== Information shown ==
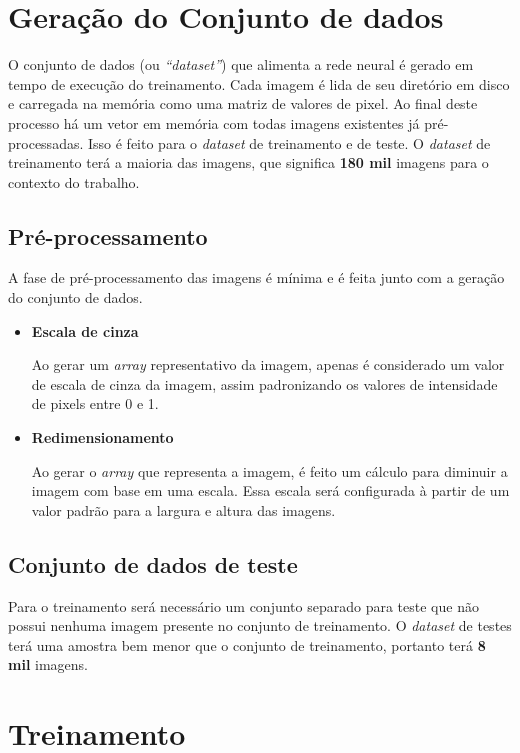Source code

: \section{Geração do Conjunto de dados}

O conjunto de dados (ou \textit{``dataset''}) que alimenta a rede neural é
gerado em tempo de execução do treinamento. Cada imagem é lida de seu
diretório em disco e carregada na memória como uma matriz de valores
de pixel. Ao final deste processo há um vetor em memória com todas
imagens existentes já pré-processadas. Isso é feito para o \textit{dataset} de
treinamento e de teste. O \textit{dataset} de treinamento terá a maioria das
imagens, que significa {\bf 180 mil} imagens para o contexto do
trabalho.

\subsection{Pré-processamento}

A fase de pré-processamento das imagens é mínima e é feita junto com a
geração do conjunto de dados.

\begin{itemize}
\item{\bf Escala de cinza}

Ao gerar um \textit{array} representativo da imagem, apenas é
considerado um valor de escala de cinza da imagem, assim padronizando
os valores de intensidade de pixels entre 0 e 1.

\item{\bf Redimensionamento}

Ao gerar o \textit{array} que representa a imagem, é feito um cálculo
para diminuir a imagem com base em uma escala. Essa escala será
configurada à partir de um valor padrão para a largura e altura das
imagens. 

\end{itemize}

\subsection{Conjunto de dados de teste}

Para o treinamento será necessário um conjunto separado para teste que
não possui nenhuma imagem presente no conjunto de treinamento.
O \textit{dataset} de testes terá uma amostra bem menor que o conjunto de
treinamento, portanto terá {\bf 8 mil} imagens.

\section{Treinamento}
---
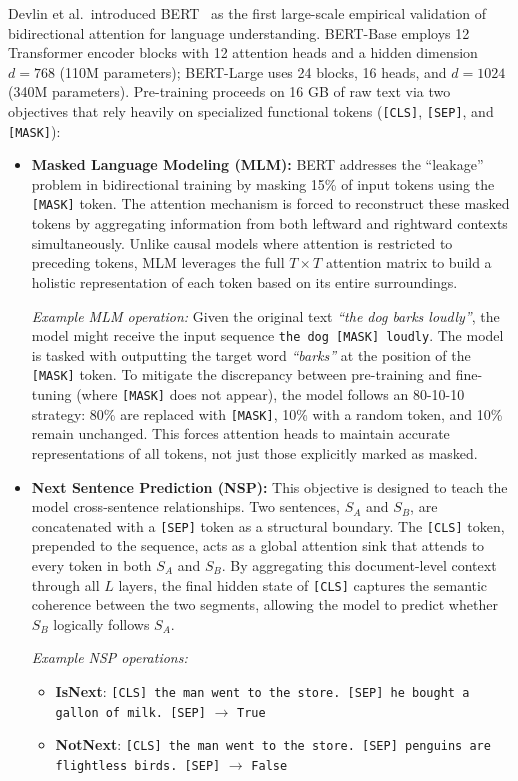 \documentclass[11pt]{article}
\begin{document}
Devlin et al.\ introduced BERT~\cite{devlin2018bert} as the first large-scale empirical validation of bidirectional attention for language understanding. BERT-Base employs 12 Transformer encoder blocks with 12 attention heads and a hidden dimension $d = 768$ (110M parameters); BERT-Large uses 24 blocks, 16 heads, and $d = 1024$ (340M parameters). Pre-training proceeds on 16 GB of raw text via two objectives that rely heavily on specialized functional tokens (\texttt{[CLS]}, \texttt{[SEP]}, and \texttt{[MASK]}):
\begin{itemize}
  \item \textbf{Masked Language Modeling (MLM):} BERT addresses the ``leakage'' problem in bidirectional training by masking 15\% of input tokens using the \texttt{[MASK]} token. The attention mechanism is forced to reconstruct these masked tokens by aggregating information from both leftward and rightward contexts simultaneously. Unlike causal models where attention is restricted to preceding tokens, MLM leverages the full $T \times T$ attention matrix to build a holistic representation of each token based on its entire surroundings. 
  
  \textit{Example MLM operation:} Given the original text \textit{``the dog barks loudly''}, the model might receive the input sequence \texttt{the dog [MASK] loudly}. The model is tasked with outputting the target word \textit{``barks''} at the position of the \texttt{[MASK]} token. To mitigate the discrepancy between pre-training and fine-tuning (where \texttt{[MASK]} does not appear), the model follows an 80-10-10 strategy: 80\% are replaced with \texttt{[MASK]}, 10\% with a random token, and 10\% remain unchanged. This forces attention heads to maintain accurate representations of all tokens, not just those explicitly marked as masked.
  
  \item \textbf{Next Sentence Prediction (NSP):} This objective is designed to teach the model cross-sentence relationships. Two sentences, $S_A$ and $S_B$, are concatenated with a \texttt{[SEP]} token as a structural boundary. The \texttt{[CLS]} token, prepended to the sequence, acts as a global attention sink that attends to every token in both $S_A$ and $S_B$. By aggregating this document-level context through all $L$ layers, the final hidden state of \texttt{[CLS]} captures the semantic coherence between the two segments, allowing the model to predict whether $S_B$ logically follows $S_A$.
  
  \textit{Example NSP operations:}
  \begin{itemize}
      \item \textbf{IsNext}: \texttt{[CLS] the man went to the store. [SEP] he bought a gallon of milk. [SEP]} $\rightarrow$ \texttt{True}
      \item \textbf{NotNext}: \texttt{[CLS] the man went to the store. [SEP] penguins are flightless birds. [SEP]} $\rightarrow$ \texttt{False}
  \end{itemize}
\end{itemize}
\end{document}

== Your task ==
Output only the count of lines in the data containing "went".

== Output for this task ==
2